At the end of the war, he moved to Bangkok, where he as AP's regional photographer he won the Pulitzer Prize for Spot News Photography in 1977 for photos made during a political upheaval in Bangkok. AP assignments in Japan and China followed. He returned to the United States in 1990 and retired from the AP in 2002.

 

Cranial Cardio: Time for math and logic again - An explorer found a silver coin marked 7 BC. He was told it was a forgery. Why? (Answer in Monday’s issue; created by Doug Pizac)

 

Have a great weekend – be safe, stay healthy, live each day to your fullest.

 

Paul

 

The current imbroglio

 

Neal Ulevich - A few notes on the current imbroglio.

 

A. Carl Robinson's extravaganza is on Netflix now and AP Connecting comment seems split between those convinced by the movie and those who are skeptical. None of the comments are made by colleagues or others who had firsthand knowledge of the Saigon AP bureau. I haven't seen The Stringer. I don't do Netflix.

 

Yesterday I decided to view another film to remind myself that Carl's narrative is rather...Carl.

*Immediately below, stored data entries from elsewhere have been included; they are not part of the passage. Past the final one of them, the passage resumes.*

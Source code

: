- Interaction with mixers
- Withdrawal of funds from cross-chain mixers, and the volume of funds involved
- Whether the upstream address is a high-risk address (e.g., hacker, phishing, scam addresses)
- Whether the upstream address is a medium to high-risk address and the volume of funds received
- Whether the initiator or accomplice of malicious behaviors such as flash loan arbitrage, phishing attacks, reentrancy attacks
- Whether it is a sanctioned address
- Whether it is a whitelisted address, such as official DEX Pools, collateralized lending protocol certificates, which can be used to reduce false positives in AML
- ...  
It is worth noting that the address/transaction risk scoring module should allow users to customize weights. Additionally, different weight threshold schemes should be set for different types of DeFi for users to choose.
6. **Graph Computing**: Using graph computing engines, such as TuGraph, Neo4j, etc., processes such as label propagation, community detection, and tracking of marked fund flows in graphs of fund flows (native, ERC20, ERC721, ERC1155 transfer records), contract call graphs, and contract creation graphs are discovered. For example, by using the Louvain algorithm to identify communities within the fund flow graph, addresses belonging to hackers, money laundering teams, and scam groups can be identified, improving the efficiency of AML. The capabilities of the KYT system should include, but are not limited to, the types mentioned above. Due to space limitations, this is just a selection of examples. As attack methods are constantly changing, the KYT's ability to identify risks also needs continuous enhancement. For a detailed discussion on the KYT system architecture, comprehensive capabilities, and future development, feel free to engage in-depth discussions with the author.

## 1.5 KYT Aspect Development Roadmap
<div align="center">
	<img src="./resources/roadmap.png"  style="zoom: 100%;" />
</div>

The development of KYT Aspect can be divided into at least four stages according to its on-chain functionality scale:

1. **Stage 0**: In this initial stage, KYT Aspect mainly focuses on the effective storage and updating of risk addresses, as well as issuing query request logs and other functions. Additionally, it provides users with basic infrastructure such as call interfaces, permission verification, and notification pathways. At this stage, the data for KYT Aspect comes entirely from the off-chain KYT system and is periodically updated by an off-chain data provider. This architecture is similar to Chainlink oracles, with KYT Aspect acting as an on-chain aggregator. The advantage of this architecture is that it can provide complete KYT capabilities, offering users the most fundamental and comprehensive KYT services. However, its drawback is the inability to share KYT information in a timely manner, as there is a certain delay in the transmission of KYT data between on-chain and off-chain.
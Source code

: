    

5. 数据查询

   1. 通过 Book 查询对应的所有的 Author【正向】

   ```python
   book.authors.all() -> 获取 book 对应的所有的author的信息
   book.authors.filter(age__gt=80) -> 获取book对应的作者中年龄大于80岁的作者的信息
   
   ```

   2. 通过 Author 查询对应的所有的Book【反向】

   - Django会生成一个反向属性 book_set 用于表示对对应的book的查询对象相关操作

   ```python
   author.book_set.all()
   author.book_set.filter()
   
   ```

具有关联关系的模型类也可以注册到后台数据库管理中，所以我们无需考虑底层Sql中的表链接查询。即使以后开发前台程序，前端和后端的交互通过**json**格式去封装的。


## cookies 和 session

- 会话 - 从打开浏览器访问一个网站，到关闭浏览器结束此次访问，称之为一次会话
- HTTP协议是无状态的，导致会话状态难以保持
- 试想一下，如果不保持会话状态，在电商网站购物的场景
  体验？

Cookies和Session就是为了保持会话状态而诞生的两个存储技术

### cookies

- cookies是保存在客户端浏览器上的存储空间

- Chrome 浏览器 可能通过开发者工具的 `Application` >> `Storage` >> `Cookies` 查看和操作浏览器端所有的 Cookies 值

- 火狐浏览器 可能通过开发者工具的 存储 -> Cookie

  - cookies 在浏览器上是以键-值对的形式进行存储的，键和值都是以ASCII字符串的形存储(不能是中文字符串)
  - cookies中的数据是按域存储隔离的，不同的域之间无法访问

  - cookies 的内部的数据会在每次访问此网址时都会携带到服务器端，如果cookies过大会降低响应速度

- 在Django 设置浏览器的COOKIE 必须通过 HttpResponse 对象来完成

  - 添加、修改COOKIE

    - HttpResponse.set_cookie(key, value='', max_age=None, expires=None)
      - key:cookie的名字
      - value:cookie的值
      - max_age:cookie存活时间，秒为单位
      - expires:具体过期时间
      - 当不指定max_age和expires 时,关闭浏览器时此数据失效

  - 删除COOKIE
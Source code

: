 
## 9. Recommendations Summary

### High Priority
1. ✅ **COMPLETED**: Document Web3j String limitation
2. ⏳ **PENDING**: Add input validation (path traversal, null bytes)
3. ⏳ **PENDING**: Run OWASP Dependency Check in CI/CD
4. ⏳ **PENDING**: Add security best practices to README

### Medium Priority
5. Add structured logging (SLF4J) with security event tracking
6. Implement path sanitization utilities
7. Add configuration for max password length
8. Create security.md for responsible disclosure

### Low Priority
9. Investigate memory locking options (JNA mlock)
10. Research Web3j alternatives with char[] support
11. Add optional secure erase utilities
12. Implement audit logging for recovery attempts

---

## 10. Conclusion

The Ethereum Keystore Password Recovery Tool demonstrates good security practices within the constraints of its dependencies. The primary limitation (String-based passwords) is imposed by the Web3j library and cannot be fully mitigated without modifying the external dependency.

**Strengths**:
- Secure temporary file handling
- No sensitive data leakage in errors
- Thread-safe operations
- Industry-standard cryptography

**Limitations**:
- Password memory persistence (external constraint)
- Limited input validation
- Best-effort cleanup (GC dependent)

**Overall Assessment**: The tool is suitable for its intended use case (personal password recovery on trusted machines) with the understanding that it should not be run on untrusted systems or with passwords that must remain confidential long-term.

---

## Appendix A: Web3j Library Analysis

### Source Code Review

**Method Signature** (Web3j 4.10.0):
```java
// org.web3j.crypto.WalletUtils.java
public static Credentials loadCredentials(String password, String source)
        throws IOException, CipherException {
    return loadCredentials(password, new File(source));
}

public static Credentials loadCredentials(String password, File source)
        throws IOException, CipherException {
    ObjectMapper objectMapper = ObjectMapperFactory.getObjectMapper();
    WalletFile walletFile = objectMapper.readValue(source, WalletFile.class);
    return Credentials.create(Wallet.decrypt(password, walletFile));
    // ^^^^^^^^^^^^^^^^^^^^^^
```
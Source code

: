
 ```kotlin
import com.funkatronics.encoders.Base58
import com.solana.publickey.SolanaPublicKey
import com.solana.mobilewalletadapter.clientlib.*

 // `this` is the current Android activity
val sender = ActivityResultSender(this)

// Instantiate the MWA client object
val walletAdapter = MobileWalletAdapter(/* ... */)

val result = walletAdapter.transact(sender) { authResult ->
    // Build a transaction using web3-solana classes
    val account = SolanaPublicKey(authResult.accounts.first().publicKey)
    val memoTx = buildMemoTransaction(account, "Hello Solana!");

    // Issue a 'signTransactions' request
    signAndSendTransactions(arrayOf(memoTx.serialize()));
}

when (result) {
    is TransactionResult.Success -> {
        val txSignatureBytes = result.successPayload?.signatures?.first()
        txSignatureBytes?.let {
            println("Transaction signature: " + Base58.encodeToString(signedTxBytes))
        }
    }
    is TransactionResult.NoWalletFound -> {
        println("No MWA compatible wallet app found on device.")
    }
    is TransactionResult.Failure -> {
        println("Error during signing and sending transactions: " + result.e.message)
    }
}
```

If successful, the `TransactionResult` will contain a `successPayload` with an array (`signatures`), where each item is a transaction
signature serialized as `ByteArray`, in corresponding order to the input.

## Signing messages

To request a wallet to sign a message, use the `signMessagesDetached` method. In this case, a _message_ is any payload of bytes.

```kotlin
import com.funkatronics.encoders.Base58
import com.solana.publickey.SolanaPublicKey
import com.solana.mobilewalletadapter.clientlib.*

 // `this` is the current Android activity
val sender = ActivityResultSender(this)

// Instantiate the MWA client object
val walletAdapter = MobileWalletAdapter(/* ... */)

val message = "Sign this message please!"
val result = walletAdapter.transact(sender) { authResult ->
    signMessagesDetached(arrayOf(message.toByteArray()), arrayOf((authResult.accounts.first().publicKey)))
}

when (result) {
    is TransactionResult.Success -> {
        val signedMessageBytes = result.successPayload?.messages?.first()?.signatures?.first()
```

A Home Movie: This Was AP Saigon, a silent film of about 20 minutes I cobbled together in 2005 from 8mm movie footage I made as a hobbyist interwoven with stills and Polaroid portraits. I hadn't looked at my creation in years.

 

Besides the gritty work of shooting the war I was always photographing press corps life. Movies. Polaroids. Single use cameras, medium format. This amused Horst Faas. "He is in the wrong job. He likes photography," said Faas.

 

I was struck by the realization my film is a record, probably like no other, of what it was like to work in that office in the war. Everyone is there. Now many are dead including those who witnessed the events of Burned Girl picture day. As the years roll on, This Was AP Saigon increasingly seems a living history flick, a home movie but more.

 

The film begins with an office party in honor of Huynh Thanh My, elder brother of Nick Ut, wounded and then murdered by the Viet Cong while covering the war for AP. Everyone is animated. The beer flows and all help themselves to the plates of Vietnamese delicacies. The guest of honor, deceased, observes from a wall in the newsroom. He is in honorable company. Adjacent are portraits of AP Photographers Oliver Noonan and Bernard Kolenberg who also gave their lives to the war.

 

The movie shows work in the photo department, on news side, even Traffic, as communications was then called.

 

In a way the movie is chilling. On screen everyone lives, even the dead. The film is a narrative.

 

B. I wasn't there that famous day. I was near the end of a brief visit to the United States and, with the world, gasped when I saw the famed image, eight columns above the fold.

 

Within days I was back in Saigon where the Burned Girl story was the only story. Carl and all others present - Horst Faas, Jackson Ishizaki, Tran Mong Tu among them - said not a word casting doubt on the authorship of the image. It is unlikely - I think extremely unlikely - word of a switch of credit would have evaded my attention. It would have circulated among the Vietnamese staff instantly. Gossip rules. And Jackson, a friend, had no reason to keep this one a secret from me.

 

I relied on, and still do, the words of respected journalists who were with Nick that day, particularly David Burnett. He and others have no doubt Nick made the image.

 

C. Carl's credibility is not an ad hominem issue. He has not presented conclusive evidence to bolster his account. Everyone in the photo department that day is dead. Carl says he was ultimately moved by conscience to spill after a half century. Having worked for years with both Carl and Nick Ut in that AP Saigon photo department, I have to say Carl's hatred of AP and Horst Faas made a deeper impression on me than his conscience cri de coeur.

 

A personal journal which I kept during the war includes reference to Carl expressing his hatred for Horst Faas.

 

Character matters. It is not ad hominem to note Carl's hatred for Faas, who hired him. Or Carl's hatred for AP. It is not ad hominem to note Carl's heroin addiction.

 

Years ago at a correspondents reunion in Saigon, long after the war, Carl took me aside and insisted Nick Ut never made the image. I asked for proof. He had none to offer. "Then you ought to forget about it," I said. "That's what my wife says," was his reply. I told Carl he should listen to his wife.

 

D. A post in Thursday’s Connecting bizarrely smears Horst Faas. It quotes a long-dead reference to Faas telling a reporter "Vot I like is boom boom." What this is supposed to represent I have no idea.

 

In any case the story has long been misinterpreted and was a subject of mirth to those who knew Faas. A woman journalist intruded on Faas' long lunch at the Hotel Royal. She was a pest. She asked him if he liked covering combat. Those who were there agree Horst's "boom boom" quote was said in jest, referred to sex, not combat.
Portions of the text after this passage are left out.